(Source texts of formatted documents)
*** Begin section ***
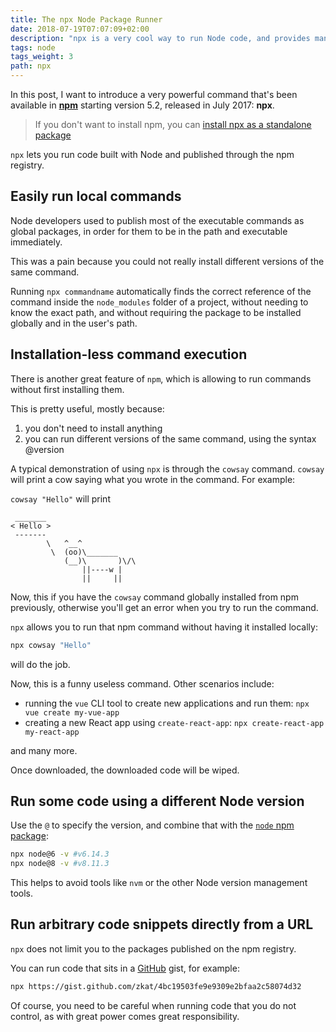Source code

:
 ```yaml
---
title: The npx Node Package Runner
date: 2018-07-19T07:07:09+02:00
description: "npx is a very cool way to run Node code, and provides many useful features"
tags: node
tags_weight: 3
path: npx
---
```


In this post, I want to introduce a  very powerful command that's been available in [**npm**](https://flaviocopes.com/npm/) starting version 5.2, released in July 2017: **npx**.

> If you don't want to install npm, you can [install npx as a standalone package](https://www.npmjs.com/package/npx)

`npx` lets you run code built with Node and published through the npm registry.

## Easily run local commands

Node developers used to publish most of the executable commands as global packages, in order for them to be in the path and executable immediately.

This was a pain because you could not really install different versions of the same command.

Running `npx commandname` automatically finds the correct reference of the command inside the `node_modules` folder of a project, without needing to know the exact path, and without requiring the package to be installed globally and in the user's path.

## Installation-less command execution

There is another great feature of `npm`, which is allowing to run commands without first installing them.

This is pretty useful, mostly because:

1) you don't need to install anything
2) you can run different versions of the same command, using the syntax @version

A typical demonstration of using `npx` is through the `cowsay` command. `cowsay` will print a cow saying what you wrote in the command. For example:

`cowsay "Hello"` will print

```
 _______
< Hello >
 -------
        \   ^__^
         \  (oo)\_______
            (__)\       )\/\
                ||----w |
                ||     ||
```

Now, this if you have the `cowsay` command globally installed from npm previously, otherwise you'll get an error when you try to run the command.

`npx` allows you to run that npm command without having it installed locally:

```bash
npx cowsay "Hello"
```

will do the job.

Now, this is a funny useless command.
Other scenarios include:

- running the `vue` CLI tool to create new applications and run them: `npx vue create my-vue-app`
- creating a new React app using `create-react-app`: `npx create-react-app my-react-app`

and many more.

Once downloaded, the downloaded code will be wiped.

## Run some code using a different Node version

Use the `@` to specify the version, and combine that with the [`node` npm package](https://www.npmjs.com/package/node):

```bash
npx node@6 -v #v6.14.3
npx node@8 -v #v8.11.3
```

This helps to avoid tools like `nvm` or the other Node version management tools.

## Run arbitrary code snippets directly from a URL

`npx` does not limit you to the packages published on the npm registry.

You can run code that sits in a [GitHub](https://flaviocopes.com/github/) gist, for example:

```bash
npx https://gist.github.com/zkat/4bc19503fe9e9309e2bfaa2c58074d32
```

Of course, you need to be careful when running code that you do not control, as with great power comes great responsibility.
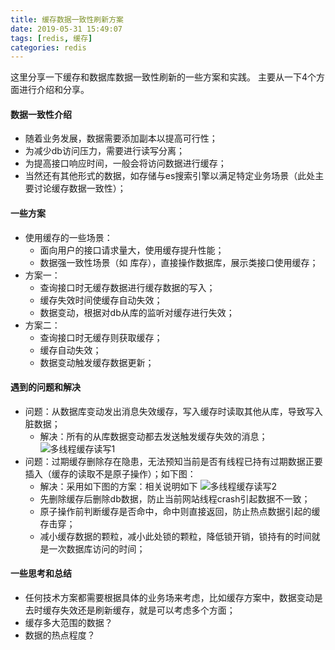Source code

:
 ```yaml
---
title: 缓存数据一致性刷新方案
date: 2019-05-31 15:49:07
tags: [redis, 缓存]
categories: redis
---
```

这里分享一下缓存和数据库数据一致性刷新的一些方案和实践。
主要从一下4个方面进行介绍和分享。

#### 数据一致性介绍
- 随着业务发展，数据需要添加副本以提高可行性；
- 为减少db访问压力，需要进行读写分离；
- 为提高接口响应时间，一般会将访问数据进行缓存；
- 当然还有其他形式的数据，如存储与es搜索引擎以满足特定业务场景（此处主要讨论缓存数据一致性）；

#### 一些方案
- 使用缓存的一些场景：
  - 面向用户的接口请求量大，使用缓存提升性能；
  - 数据强一致性场景（如 库存），直接操作数据库，展示类接口使用缓存；
- 方案一：
  - 查询接口时无缓存数据进行缓存数据的写入；
  - 缓存失效时间使缓存自动失效；
  - 数据变动，根据对db从库的监听对缓存进行失效；
- 方案二：
  - 查询接口时无缓存则获取缓存；
  - 缓存自动失效；
  - 数据变动触发缓存数据更新；

#### 遇到的问题和解决
- 问题：从数据库变动发出消息失效缓存，写入缓存时读取其他从库，导致写入脏数据；
  - 解决：所有的从库数据变动都去发送触发缓存失效的消息；
  ![多线程缓存读写1](/images/多线程缓存读写1.png)
- 问题：过期缓存删除存在隐患，无法预知当前是否有线程已持有过期数据正要插入（缓存的读取不是原子操作）；如下图：
  - 解决：采用如下图的方案：相关说明如下
  ![多线程缓存读写2](/images/多线程缓存读写2.png)
  - 先删除缓存后删除db数据，防止当前网站线程crash引起数据不一致；
  - 原子操作前判断缓存是否命中，命中则直接返回，防止热点数据引起的缓存击穿；
  - 减小缓存数据的颗粒，减小此处锁的颗粒，降低锁开销，锁持有的时间就是一次数据库访问的时间；

#### 一些思考和总结
- 任何技术方案都需要根据具体的业务场来考虑，比如缓存方案中，数据变动是去时缓存失效还是刷新缓存，就是可以考虑多个方面；
- 缓存多大范围的数据？
- 数据的热点程度？
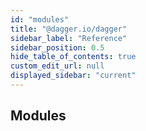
 ```yaml
---
id: "modules"
title: "@dagger.io/dagger"
sidebar_label: "Reference"
sidebar_position: 0.5
hide_table_of_contents: true
custom_edit_url: null
displayed_sidebar: "current"
---
```


## Modules

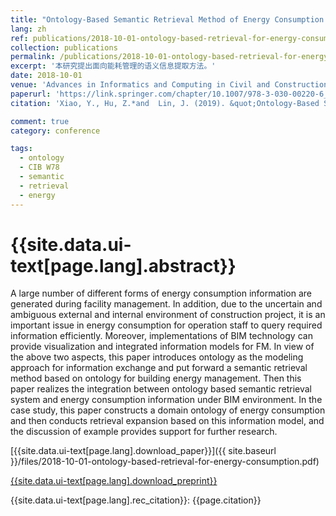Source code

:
 ```yaml
---
title: "Ontology-Based Semantic Retrieval Method of Energy Consumption Management"
lang: zh
ref: publications/2018-10-01-ontology-based-retrieval-for-energy-consumption
collection: publications
permalink: /publications/2018-10-01-ontology-based-retrieval-for-energy-consumption
excerpt: '本研究提出面向能耗管理的语义信息提取方法。'
date: 2018-10-01
venue: 'Advances in Informatics and Computing in Civil and Construction Engineering'
paperurl: 'https://link.springer.com/chapter/10.1007/978-3-030-00220-6_28'
citation: 'Xiao, Y., Hu, Z.*and  Lin, J. (2019). &quot;Ontology-Based Semantic Retrieval Method of Energy Consumption Management&quot; <i>in Advances in Informatics and Computing in Civil and Construction Engineering</i>. 231-238. Springer International Publishing. Chicago,Illinois, US.'

comment: true
category: conference

tags: 
  - ontology
  - CIB W78
  - semantic
  - retrieval
  - energy
---
```



{{site.data.ui-text[page.lang].abstract}}
====

A large number of different forms of energy consumption information are generated during facility management. In addition, due to the uncertain and ambiguous external and internal environment of construction project, it is an important issue in energy consumption for operation staff to query required information efficiently. Moreover, implementations of BIM technology can provide visualization and integrated information models for FM. In view of the above two aspects, this paper introduces ontology as the modeling approach for information exchange and put forward a semantic retrieval method based on ontology for building energy management. Then this paper realizes the integration between ontology based semantic retrieval system and energy consumption information under BIM environment. In the case study, this paper constructs a domain ontology of energy consumption and then conducts retrieval expansion based on this information model, and the discussion of example provides support for further research. 

[{{site.data.ui-text[page.lang].download_paper}}]({{ site.baseurl }}/files/2018-10-01-ontology-based-retrieval-for-energy-consumption.pdf)

[{{site.data.ui-text[page.lang].download_preprint}}](https://link.springer.com/chapter/10.1007/978-3-030-00220-6_28)

{{site.data.ui-text[page.lang].rec_citation}}: {{page.citation}}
*** End section ***
What is expected:
The lines from the top of the data above through the one holding "through the npm registry." are to be repeated exactly, and only those, with no pictures.

Output below:
Source code

:
 ```yaml
---
title: The npx Node Package Runner
date: 2018-07-19T07:07:09+02:00
description: "npx is a very cool way to run Node code, and provides many useful features"
tags: node
tags_weight: 3
path: npx
---
```


In this post, I want to introduce a  very powerful command that's been available in [**npm**](https://flaviocopes.com/npm/) starting version 5.2, released in July 2017: **npx**.

> If you don't want to install npm, you can [install npx as a standalone package](https://www.npmjs.com/package/npx)

`npx` lets you run code built with Node and published through the npm registry.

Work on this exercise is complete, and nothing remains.